At the party, I was the guest of honor and all of the poets kept telling me how much they loved my hair—as a woman, reading Divining Divas is the ultimate ego boost. The anthology is a collection of poems written by gay men to the women in their lives (who, more often than not, aren’t really in their lives). Personally, I recommend reading these poems while hungover the morning (read: 2p.m.) after you made a move on someone and it failed to the point of eternal embarrassment. Poetry has never been so soothing.
I’m not sure that “muses” is the right word to describe these women. I’d say “guardian angels” is more accurate: the women who watched over these poets before they knew they’d have poetry to save them. In that way, Divining Divas is often what I imagine the “It Gets Better” campaign would be like if it were more honest. Yeah, growing up and feeling like you don’t fit in sucks, but at least you’ll always have a diva, and the music she makes or the books she writes will always be there for you. You’re going to see her in concert and it will be exactly like how Jim Elledge was “delivered” to Tina Turner in “10:37pm, August 28.” How could it not be? Divining Divas says a lot about childhood, and what we use to fill in the holes left by an emotionally absent parent—or just general loneliness.
Accordingly, I have trouble finding more than a few poems from an fully “adult” perspective in Divining Divas. Yes, grown men wrote all these poems—but many have a small, needy, projecting quality. In “Saint Lucy,” Lawrence Applebaum calls Lucille Ball the “chaperone of [his] childhood,” like a best friend he’s never allowed out of his sight. Neediness is evident, as well, in Jameson Fitzpatrick’s “Part of Your World,” where the speaker, using the Little Mermaid’s voice for his own benefit, begs to be loved “so much I’m not me anymore.” I don’t necessarily see this quality as a bad thing (but I’m a poet, too, so I’m probably never going to pass judgment on anyone’s neediness), instead I see it as natural. I didn’t grow up gay, but I know what it feels like to be bullied and to want out.
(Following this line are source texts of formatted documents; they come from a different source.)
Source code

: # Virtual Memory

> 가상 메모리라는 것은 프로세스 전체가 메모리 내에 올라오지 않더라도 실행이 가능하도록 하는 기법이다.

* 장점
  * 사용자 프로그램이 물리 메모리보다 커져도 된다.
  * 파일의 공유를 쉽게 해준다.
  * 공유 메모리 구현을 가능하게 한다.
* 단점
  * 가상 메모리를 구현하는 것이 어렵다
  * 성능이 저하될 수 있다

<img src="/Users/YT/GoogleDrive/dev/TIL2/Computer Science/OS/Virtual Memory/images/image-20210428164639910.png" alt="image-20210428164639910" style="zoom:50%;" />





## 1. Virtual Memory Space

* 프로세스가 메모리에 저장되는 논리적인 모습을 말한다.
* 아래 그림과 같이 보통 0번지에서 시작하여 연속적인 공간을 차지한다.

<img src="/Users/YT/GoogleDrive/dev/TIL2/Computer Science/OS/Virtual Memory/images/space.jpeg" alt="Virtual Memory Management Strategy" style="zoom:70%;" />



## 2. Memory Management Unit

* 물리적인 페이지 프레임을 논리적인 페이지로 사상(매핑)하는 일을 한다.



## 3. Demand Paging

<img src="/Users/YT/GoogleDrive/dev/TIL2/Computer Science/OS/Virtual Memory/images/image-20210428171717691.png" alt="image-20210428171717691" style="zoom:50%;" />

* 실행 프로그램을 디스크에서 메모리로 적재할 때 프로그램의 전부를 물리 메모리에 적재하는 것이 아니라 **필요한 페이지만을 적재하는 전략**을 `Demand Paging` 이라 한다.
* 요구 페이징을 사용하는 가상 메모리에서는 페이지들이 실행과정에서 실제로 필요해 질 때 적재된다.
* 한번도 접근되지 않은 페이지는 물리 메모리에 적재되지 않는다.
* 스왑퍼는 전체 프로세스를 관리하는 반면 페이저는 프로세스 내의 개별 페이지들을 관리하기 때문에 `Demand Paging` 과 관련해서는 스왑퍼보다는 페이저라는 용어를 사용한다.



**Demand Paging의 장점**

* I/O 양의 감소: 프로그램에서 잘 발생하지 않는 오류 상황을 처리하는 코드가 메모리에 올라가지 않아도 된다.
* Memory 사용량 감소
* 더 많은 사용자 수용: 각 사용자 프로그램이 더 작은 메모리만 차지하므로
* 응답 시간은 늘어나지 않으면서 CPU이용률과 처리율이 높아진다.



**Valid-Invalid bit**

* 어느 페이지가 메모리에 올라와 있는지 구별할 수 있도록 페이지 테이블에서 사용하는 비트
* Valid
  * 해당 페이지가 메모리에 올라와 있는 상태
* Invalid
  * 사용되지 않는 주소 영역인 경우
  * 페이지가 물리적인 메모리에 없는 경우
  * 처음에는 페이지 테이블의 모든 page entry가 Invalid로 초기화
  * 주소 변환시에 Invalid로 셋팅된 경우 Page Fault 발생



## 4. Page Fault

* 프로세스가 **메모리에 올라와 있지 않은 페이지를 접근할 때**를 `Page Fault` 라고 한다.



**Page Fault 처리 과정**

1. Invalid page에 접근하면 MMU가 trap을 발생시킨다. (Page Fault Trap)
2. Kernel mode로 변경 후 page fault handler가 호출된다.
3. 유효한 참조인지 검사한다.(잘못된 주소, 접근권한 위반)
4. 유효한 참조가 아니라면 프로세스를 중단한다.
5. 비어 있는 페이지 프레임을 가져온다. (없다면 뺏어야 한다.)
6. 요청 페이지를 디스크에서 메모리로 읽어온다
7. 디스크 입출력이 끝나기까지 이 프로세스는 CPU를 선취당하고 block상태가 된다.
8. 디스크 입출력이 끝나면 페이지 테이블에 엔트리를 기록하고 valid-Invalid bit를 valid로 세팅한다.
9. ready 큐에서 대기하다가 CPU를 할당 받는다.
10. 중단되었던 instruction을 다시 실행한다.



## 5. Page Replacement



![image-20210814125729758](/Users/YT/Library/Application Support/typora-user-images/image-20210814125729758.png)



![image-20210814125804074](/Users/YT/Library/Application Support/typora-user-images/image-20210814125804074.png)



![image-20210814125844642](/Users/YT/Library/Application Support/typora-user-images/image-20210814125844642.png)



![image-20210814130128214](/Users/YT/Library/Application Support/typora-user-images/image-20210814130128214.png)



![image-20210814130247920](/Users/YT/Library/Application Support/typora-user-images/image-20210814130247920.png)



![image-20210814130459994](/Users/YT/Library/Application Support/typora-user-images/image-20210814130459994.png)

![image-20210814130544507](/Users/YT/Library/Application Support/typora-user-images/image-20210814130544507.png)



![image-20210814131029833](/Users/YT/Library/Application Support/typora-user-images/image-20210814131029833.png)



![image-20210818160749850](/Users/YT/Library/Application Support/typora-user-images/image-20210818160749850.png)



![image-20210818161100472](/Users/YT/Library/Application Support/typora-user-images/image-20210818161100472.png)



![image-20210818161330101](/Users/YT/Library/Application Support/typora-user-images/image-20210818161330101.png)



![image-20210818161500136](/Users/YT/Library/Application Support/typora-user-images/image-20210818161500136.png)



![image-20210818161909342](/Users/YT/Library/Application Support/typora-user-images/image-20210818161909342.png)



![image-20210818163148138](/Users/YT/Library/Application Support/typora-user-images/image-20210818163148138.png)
Sometimes, we feel sheepish about how much pop culture means to us. Divining Divas makes that sheepishness seem ridiculous. In my favorite poem in the collection, Jericho Brown’s “Track 4: Reflections,” Diana Ross songs have enough power to make white folks go blind; naturally, they also have the power to change one kid’s life. Ross is such an iconic diva that it’s surprising when she only balances a note “as long as God allowed.” As if that would stop her. But we know she’s powerful, and we can tell that Brown has a connection—by taking on her voice, he looks at her without being blinded; he is part of something, and it is other people who are being left out. “Track 4: Reflections” is great in its ability to take the serious along with the glitter and put them on equal footing. There’s no shame in finding value and inspiration in music and film, or to be frustrated because nobody else quite understands why, for example, Rogue from “X-Men” means so much to us.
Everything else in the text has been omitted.